Thanks Ron for that info...and djbauda you should fill that up as i dont think these kind of french drains are of any use !!!

djbauda 07-25-2007 11:30 PM

Thanks for the replies. To answer the questions, there is a sump pit with a non-functioning sump pump in it. The pit is full of some debris left-over from when the previous owner did major construction...and there is dirt in the pit. The pit looks like a black plastic container. In three years, there was only one time where there was water in the pit...and it only amounted to dampness, not even enough water for a puddle. Note that the black drain pipe in the floor empties into this sump pit.

Regarding the question about the channel of dirt and the drains, the dirt channel runs around half of the perimeter of the basement floor. The basement is a rectangle with the sump pit in the middle of the front wall. So, half of my front wall from the sump pit to the side wall has a drain buried beneath the concrete but a few inches away from the dirt channel/wall. Then there is a dirt channel and most likely drain along the whole side wall. Finally, there is a dirt channel and I'm assuming a drain along half of the back wall. Thus, half of the perimeter of the basement has this dirt channel, and since I see the black pipe going in to the pit, I'm assuming drains run along this perimeter as well.

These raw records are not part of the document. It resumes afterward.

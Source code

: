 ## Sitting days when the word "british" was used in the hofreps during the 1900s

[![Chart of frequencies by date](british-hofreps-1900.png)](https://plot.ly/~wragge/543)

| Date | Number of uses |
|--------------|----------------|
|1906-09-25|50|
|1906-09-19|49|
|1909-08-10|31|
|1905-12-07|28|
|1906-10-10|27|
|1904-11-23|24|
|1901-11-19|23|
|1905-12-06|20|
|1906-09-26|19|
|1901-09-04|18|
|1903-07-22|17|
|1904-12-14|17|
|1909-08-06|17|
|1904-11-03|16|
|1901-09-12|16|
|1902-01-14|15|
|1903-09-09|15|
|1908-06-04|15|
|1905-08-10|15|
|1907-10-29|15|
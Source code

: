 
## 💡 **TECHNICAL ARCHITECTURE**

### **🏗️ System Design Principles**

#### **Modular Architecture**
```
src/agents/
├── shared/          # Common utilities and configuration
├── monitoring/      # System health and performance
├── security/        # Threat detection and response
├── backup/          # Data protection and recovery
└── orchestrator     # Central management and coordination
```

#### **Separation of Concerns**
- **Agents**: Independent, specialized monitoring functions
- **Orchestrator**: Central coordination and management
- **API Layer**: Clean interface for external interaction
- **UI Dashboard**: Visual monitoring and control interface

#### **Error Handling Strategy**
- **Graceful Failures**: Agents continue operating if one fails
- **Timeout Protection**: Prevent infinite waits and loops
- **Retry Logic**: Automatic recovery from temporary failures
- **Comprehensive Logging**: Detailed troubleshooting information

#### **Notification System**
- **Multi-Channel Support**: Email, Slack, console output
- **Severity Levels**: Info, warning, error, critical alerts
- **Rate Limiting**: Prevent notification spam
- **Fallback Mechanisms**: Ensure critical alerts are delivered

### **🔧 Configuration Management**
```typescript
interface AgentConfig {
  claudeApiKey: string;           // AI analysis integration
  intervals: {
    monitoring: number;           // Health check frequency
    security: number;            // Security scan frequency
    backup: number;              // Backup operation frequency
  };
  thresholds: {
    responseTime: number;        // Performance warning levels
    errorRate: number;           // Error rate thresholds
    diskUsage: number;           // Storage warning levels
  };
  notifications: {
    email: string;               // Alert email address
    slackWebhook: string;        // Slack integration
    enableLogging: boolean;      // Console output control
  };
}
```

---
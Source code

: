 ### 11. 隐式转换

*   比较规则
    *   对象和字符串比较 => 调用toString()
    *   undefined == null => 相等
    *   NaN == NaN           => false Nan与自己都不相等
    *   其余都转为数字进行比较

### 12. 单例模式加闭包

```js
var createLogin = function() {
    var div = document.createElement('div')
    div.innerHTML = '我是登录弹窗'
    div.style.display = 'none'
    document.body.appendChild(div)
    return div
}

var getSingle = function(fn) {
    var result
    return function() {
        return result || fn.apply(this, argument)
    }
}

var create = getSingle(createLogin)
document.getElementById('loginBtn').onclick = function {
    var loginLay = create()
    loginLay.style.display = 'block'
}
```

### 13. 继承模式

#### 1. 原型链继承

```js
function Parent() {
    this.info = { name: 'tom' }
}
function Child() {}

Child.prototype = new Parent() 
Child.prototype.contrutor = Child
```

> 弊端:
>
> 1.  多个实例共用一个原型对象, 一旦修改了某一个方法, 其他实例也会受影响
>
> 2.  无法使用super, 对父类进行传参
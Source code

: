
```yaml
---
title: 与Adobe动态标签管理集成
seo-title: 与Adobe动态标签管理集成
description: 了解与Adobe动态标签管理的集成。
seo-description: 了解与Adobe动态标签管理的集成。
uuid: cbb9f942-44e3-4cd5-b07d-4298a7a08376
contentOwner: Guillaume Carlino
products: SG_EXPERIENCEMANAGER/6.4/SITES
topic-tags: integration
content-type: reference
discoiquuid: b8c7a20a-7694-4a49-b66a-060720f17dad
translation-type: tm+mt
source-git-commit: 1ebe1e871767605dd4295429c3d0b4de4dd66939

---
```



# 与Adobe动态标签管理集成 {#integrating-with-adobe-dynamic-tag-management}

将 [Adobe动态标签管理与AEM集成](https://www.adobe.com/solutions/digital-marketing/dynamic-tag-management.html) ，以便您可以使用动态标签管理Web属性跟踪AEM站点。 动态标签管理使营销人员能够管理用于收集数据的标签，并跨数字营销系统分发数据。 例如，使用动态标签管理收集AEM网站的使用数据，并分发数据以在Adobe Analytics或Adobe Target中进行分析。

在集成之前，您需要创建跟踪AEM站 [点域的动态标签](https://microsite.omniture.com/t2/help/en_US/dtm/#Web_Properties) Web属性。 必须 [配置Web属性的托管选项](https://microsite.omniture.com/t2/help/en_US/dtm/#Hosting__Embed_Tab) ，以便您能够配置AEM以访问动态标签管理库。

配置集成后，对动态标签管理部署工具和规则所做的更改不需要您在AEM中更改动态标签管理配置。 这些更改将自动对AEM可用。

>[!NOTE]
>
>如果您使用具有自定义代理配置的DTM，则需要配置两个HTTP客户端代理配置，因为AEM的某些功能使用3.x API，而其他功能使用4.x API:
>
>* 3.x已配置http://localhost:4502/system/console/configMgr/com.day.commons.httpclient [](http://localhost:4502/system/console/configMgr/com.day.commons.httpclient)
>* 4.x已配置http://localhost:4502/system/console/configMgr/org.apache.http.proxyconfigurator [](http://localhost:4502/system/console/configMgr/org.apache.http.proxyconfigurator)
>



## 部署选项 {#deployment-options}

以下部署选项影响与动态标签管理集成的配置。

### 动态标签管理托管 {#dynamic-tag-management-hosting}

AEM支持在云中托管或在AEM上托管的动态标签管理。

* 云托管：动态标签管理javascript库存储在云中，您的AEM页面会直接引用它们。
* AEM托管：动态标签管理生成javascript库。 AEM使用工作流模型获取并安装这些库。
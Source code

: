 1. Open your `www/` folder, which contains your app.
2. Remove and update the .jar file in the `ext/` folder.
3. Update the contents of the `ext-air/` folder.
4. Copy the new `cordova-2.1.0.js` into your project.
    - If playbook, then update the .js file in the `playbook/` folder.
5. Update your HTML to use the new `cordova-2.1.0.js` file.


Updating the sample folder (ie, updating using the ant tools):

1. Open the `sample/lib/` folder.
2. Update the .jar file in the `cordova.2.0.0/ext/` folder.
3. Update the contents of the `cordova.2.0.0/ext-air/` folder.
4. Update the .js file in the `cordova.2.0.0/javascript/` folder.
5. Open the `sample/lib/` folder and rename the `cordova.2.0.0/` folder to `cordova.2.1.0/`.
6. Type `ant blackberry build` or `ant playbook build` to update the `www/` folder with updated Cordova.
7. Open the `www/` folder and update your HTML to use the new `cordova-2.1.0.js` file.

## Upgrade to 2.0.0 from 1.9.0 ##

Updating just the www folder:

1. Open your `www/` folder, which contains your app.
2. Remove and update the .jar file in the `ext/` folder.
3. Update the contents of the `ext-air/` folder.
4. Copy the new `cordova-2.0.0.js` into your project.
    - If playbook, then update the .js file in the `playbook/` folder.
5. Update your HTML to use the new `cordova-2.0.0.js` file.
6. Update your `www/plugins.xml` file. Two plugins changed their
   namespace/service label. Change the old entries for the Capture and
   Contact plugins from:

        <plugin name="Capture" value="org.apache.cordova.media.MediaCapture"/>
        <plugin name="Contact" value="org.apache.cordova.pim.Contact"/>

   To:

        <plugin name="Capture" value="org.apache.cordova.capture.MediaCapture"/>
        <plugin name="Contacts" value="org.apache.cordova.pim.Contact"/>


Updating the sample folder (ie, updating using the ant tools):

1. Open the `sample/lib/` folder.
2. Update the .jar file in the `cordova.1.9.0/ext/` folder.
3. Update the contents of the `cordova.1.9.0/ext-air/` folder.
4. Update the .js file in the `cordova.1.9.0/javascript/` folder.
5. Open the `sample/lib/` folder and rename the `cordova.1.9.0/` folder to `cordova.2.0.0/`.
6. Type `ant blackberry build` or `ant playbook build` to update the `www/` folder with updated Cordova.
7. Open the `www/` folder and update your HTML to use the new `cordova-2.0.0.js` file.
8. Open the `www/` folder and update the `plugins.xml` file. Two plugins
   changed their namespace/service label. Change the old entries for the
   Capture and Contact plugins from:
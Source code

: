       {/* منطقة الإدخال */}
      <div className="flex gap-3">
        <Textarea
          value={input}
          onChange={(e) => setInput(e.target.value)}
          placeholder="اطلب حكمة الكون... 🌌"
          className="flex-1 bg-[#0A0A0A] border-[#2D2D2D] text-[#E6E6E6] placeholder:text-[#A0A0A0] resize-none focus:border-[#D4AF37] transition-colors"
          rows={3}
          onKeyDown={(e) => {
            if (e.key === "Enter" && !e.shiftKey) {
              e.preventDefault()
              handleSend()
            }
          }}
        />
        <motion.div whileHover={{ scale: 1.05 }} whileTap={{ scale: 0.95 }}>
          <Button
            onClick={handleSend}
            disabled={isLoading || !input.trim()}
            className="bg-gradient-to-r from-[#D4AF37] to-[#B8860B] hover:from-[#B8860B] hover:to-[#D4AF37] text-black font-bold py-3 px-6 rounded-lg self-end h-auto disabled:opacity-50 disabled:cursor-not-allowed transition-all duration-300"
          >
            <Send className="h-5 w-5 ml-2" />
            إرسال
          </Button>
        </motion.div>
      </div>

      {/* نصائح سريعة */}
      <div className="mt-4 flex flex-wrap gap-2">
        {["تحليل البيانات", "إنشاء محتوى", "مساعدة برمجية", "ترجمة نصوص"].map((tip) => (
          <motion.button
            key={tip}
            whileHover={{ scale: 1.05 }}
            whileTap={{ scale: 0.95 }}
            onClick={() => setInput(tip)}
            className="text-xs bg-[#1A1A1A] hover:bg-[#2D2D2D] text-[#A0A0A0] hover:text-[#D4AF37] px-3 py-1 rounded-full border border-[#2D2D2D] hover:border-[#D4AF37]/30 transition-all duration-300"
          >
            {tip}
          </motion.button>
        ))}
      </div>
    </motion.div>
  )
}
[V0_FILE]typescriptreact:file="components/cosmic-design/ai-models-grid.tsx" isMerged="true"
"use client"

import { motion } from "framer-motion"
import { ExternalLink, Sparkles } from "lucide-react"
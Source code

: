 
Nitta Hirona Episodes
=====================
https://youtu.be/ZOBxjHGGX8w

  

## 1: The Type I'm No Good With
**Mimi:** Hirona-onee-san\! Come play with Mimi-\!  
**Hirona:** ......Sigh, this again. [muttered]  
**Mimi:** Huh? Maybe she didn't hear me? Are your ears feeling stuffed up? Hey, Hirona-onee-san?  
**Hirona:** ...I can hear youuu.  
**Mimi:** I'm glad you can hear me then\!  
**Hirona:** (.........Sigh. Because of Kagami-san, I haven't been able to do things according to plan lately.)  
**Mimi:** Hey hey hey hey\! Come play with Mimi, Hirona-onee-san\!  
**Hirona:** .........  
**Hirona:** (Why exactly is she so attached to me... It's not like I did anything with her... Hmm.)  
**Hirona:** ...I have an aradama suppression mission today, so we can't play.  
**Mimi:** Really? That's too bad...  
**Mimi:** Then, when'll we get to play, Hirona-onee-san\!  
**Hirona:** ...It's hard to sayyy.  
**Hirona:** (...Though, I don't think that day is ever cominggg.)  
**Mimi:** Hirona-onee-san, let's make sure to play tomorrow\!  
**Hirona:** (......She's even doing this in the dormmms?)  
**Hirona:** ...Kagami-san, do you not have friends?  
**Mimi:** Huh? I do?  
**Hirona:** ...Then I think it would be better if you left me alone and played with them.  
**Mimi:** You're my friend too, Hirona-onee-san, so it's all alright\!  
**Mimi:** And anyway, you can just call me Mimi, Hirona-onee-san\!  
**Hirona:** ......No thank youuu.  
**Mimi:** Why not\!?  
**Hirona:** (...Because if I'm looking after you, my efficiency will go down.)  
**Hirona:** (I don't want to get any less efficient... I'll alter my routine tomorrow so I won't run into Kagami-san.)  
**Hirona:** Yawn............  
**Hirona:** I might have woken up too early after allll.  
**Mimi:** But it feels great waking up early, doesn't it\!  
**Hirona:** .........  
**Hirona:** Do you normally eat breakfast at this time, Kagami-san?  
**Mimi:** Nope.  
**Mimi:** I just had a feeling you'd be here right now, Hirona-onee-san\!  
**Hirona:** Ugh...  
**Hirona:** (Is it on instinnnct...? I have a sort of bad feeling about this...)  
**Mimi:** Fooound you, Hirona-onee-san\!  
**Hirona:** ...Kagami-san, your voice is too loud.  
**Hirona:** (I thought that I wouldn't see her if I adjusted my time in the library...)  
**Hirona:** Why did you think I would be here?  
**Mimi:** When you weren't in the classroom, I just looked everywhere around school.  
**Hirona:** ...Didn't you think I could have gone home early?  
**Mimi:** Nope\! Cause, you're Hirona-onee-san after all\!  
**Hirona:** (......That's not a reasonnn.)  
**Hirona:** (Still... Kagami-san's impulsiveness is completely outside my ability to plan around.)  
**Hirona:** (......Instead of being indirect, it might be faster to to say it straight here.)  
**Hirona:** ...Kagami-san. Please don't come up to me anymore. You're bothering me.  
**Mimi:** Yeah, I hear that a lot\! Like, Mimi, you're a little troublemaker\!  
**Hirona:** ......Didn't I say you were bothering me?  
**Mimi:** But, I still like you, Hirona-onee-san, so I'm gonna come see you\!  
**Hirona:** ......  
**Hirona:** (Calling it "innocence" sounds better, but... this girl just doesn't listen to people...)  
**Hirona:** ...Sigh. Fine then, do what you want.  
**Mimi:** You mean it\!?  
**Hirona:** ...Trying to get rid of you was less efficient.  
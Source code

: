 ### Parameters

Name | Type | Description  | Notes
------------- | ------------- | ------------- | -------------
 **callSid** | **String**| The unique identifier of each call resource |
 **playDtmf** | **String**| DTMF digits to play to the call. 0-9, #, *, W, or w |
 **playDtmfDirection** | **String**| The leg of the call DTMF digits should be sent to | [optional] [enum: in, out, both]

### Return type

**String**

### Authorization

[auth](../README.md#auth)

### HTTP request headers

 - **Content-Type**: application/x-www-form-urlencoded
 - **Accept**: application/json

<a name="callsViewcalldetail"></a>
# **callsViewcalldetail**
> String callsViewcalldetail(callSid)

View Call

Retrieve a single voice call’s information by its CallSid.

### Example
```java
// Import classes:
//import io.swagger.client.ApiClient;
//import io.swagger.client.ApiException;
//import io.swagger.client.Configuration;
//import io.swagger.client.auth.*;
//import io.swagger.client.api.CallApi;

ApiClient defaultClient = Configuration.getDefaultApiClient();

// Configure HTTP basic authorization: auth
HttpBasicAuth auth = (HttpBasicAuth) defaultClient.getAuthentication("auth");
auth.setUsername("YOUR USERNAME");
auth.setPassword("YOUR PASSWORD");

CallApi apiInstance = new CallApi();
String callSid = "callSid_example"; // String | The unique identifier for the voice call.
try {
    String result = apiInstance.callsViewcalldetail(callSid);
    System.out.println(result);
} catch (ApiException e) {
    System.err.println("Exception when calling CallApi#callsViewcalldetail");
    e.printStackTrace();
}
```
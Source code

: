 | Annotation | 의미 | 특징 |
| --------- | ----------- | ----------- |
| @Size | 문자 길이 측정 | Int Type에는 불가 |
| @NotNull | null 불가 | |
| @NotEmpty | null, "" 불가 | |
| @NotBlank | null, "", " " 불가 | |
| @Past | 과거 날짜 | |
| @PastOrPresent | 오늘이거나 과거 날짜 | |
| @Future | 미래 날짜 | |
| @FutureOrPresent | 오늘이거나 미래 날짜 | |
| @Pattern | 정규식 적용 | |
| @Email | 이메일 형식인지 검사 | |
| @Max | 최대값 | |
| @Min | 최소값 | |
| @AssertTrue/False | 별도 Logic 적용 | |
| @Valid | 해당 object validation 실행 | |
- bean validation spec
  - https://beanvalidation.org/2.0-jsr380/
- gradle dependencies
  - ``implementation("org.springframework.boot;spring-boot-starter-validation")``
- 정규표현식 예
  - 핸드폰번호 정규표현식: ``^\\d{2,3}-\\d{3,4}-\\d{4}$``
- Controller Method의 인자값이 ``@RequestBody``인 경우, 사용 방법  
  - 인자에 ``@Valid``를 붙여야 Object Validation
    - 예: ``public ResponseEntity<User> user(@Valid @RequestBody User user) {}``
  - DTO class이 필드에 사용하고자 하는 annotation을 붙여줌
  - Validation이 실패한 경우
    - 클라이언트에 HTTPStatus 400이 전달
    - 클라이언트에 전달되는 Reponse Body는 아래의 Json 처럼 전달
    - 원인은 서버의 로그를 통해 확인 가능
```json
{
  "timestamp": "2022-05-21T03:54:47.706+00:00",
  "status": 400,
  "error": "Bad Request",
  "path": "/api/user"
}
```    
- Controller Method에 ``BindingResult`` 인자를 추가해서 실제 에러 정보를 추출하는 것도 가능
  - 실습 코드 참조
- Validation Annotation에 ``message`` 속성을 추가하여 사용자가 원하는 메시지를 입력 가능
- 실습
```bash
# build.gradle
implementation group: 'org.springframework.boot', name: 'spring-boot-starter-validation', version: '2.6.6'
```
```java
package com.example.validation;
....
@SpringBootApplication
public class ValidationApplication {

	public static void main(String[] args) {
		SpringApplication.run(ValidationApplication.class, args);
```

But again, I haven't seen any significant water go in the pit. However, one corner of the basement (dirt channel exists in this corner) has signs of water marks on the floor since I moved in. A few times there has been dampness over an area of about 3'x3' on the concrete floor. However, I think this might be due to rain water from the gutter in the corner of the house...I need to route this further away from the house.

Please let me know your thoughts and how I should remove this dirt and replace with gravel. Should I just pull it up with a garden trowel?


Ron6519 07-26-2007 06:33 AM

I have to disagree with citybuilder about french drains. If they are installed properly they can make a wet basement into a functional living space. I just don't know if yours is correctly installed. The part of the pipe that's in the sump pit, does it have a fabric sleeve around it? That's to keep the dirt from getting in the pipe. If there's no sleeve and the entire channel that the pipe sits in is filled with dirt, there's a good chance the pipe is clogged. But even clogged there should be a slow trickle of water out of the pipe. Unless they installed the pipe incorrectly. When you look into the sump pit you should see slits in the top of the pipe. That's how the water gets in.
Has water ever come out of the open trench? That rainstorm we had last Wednesday would be a good test. I'm also from Long Island(East Williston).I've never seen so much rain come down in so short a period of time. I got 3" of water in the crawl space. Luckily I installed a sump pit in the concrete of the rat slab when I designed the addition and it just got pumped out.
Sounds like you also have some structural issues with the addition. The missing part of the rim joist will lead to problems. Best case is that animals come in. Worst case, the house structure is compromised. From your description it doesn't sound too bad. As a short term solution, the plywood keeps out the critters. I would put that up asap. If you can access the exterior part I would repair it from the outside. If the deck ledger is in front of it, the crawl space area could be used to get the wood in.

djbauda 07-29-2007 10:26 PM

Hi again. There is no fabric around the drains. The drains are just regular black, corrugated pipe with the slits in them.

With that massive rain storm we had last week, I didn't get any water in the pit, on the floor, etc. No problems.

I guess I'll remove the dirt from the trench and replace with gravel. Thanks!